第186話

 今度はわたしが「妬み」の対象となる。


 けれど、怖くなどなかった……。


 10日間に及ぶ舞とヴィーラヴの密着独占取材。


 編集長や出版社の「戸惑い」なんて、知った事か……わたしはあなた達よりも「人生」の質で抜きん出た……。


 少しの時間、そう悦に入ってもいいじゃない……魂が照りつき、心は快で炙られる。






「はぁ……」


 偽りの高揚から数日……密着取材初日。


 そうなのだ……よくよく考えれば「妙」な話……。


 わたしは、舞がいるであろう太陽の光がガラスウォールに反射し、眩しい輝きを放つタワーの先端を目をしかめながら見上げる。


「あそこに……舞が……」




 再会……。


 舞はわたしを……「こんな」わたしをどう迎え入れるのだろう。


 エントランスを抜け、受付で名前を告げた……「お待ちしておりました」とばかりに、磁気カードの入ったストラップを渡され、受付の奥にある役員専用エレベーターを案内される……。

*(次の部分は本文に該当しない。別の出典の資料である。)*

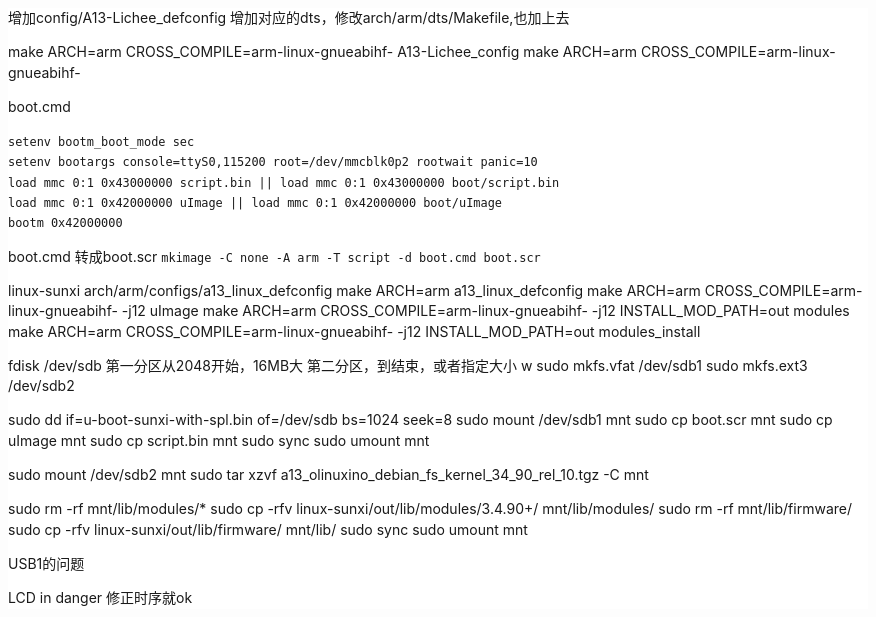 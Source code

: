 
增加config/A13-Lichee_defconfig
增加对应的dts，修改arch/arm/dts/Makefile,也加上去

make ARCH=arm CROSS_COMPILE=arm-linux-gnueabihf- A13-Lichee_config
make ARCH=arm CROSS_COMPILE=arm-linux-gnueabihf-

boot.cmd
```
setenv bootm_boot_mode sec
setenv bootargs console=ttyS0,115200 root=/dev/mmcblk0p2 rootwait panic=10
load mmc 0:1 0x43000000 script.bin || load mmc 0:1 0x43000000 boot/script.bin
load mmc 0:1 0x42000000 uImage || load mmc 0:1 0x42000000 boot/uImage
bootm 0x42000000
```
boot.cmd 转成boot.scr 
`mkimage -C none -A arm -T script -d boot.cmd boot.scr`

linux-sunxi
arch/arm/configs/a13_linux_defconfig
make ARCH=arm a13_linux_defconfig
make ARCH=arm CROSS_COMPILE=arm-linux-gnueabihf- -j12 uImage
make ARCH=arm CROSS_COMPILE=arm-linux-gnueabihf- -j12 INSTALL_MOD_PATH=out modules
make ARCH=arm CROSS_COMPILE=arm-linux-gnueabihf- -j12 INSTALL_MOD_PATH=out modules_install

fdisk /dev/sdb
第一分区从2048开始，16MB大
第二分区，到结束，或者指定大小
w
sudo mkfs.vfat /dev/sdb1
sudo mkfs.ext3 /dev/sdb2


sudo dd if=u-boot-sunxi-with-spl.bin of=/dev/sdb bs=1024 seek=8
sudo mount /dev/sdb1 mnt
sudo cp boot.scr mnt
sudo cp uImage mnt
sudo cp script.bin mnt
sudo sync
sudo umount mnt

sudo mount /dev/sdb2 mnt
sudo tar xzvf a13_olinuxino_debian_fs_kernel_34_90_rel_10.tgz -C mnt

sudo rm -rf mnt/lib/modules/*
sudo cp -rfv linux-sunxi/out/lib/modules/3.4.90+/ mnt/lib/modules/
sudo rm -rf mnt/lib/firmware/
sudo cp -rfv linux-sunxi/out/lib/firmware/ mnt/lib/
sudo sync
sudo umount mnt


USB1的问题

LCD in danger
修正时序就ok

 言われるまま歩を進め、エレベーターの前に立つが「普通」のそれとは勝手が違う事に少し時間を要した。


「あっ……」


 首にかけたストラップの磁気カードを、エレベーターの認証部分に「勘で」かざす。


 扉が「すうっと」開き、わたしはエレベーターの内部に収まる。


 扉が閉まり「勝手」に階が指定され、上昇してゆくエレベーター。


 静かな空間……何故か感じる「気まずさ」。


 引き返そうか……


 そんなわたしの思いを「断罪」したエレベーターは指定されたフロアに到着し、扉が開かれる。




「夢乃 夢子様ですね……お待ちしておりました」


 モデル……あるいは女優……待ち構えていた女性は、淑やかな声と仕草で「虚ろ」なわたしに言った。


 なんだろうこの女性は……この眩しさは……。


 わたしの心は、慌てる……言葉が出ない……同じ女性に「弱み」を悟られまいと軽く会釈し「社長室へ御案内します……」と歩き出した女性の後に続く。

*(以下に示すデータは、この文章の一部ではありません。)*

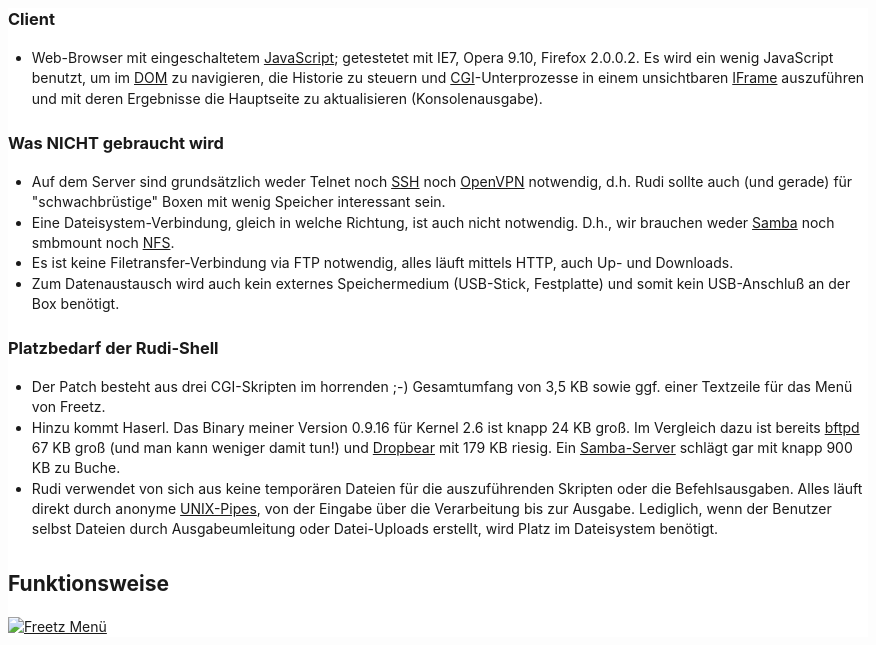 ### Client

-   Web-Browser mit eingeschaltetem
    [JavaScript](http://de.wikipedia.org/wiki/JavaScript);
    getestetet mit IE7, Opera 9.10, Firefox 2.0.0.2. Es wird ein wenig
    JavaScript benutzt, um im
    [DOM](http://de.wikipedia.org/wiki/Document_Object_Model)
    zu navigieren, die Historie zu steuern und
    [CGI](http://de.wikipedia.org/wiki/Common_Gateway_Interface)-Unterprozesse
    in einem unsichtbaren
    [IFrame](http://de.wikipedia.org/wiki/Iframe)
    auszuführen und mit deren Ergebnisse die Hauptseite zu aktualisieren
    (Konsolenausgabe).

### Was NICHT gebraucht wird

-   Auf dem Server sind grundsätzlich weder Telnet noch
    [SSH](../../make/dropbear.md) noch [OpenVPN](../../make/openvpn.md)
    notwendig, d.h. Rudi sollte auch (und gerade) für
    "schwachbrüstige" Boxen mit wenig Speicher interessant sein.
-   Eine Dateisystem-Verbindung, gleich in welche Richtung, ist auch
    nicht notwendig. D.h., wir brauchen weder [Samba](../../make/samba.md)
    noch smbmount noch [NFS](../../make/nfs.md).
-   Es ist keine Filetransfer-Verbindung via FTP notwendig, alles läuft
    mittels HTTP, auch Up- und Downloads.
-   Zum Datenaustausch wird auch kein externes Speichermedium
    (USB-Stick, Festplatte) und somit kein USB-Anschluß an der Box
    benötigt.

### Platzbedarf der Rudi-Shell

-   Der Patch besteht aus drei CGI-Skripten im horrenden ;-)
    Gesamtumfang von 3,5 KB sowie ggf. einer Textzeile für das Menü von
    Freetz.
-   Hinzu kommt Haserl. Das Binary meiner Version 0.9.16 für Kernel 2.6
    ist knapp 24 KB groß. Im Vergleich dazu ist bereits
    [bftpd](../../make/bftpd.md) 67 KB groß (und man kann weniger damit
    tun!) und [Dropbear](../../make/dropbear.md) mit 179 KB riesig. Ein
    [Samba-Server](../../make/samba.md) schlägt gar mit knapp 900 KB zu
    Buche.
-   Rudi verwendet von sich aus keine temporären Dateien für die
    auszuführenden Skripten oder die Befehlsausgaben. Alles läuft direkt
    durch anonyme
    [UNIX-Pipes](http://de.wikipedia.org/wiki/Pipe_%28Informatik%29#Unix),
    von der Eingabe über die Verarbeitung bis zur Ausgabe. Lediglich,
    wenn der Benutzer selbst Dateien durch Ausgabeumleitung oder
    Datei-Uploads erstellt, wird Platz im Dateisystem benötigt.

## Funktionsweise

[![Freetz Menü](../../screenshots/39.gif)](../../screenshots/39.gif)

 彼女が秘書だという事は、普通に考えればすぐにわかる筈なのに……。


 細身の躰、括れた腰……引き締まった脚線美……上質なスーツスタイル。


 それに比べわたしの格好は、急ごしらえにスーツを「纏っている」とはいえ偽装感は否めない。




「こちらでお待ち下さい……」


 秘書が重厚な木製のドアを開け、わたしを室内へと案内する。


 異空間に「侵入」する……。


「社長は少し遅れて参りますので、ソファーにかけてお寛ぎ下さい……」


 そう言って秘書はドアを閉めた。




「…………」


 広く、静かな空間……。


 下界の喧騒が「浄化」された、清浄なる世界。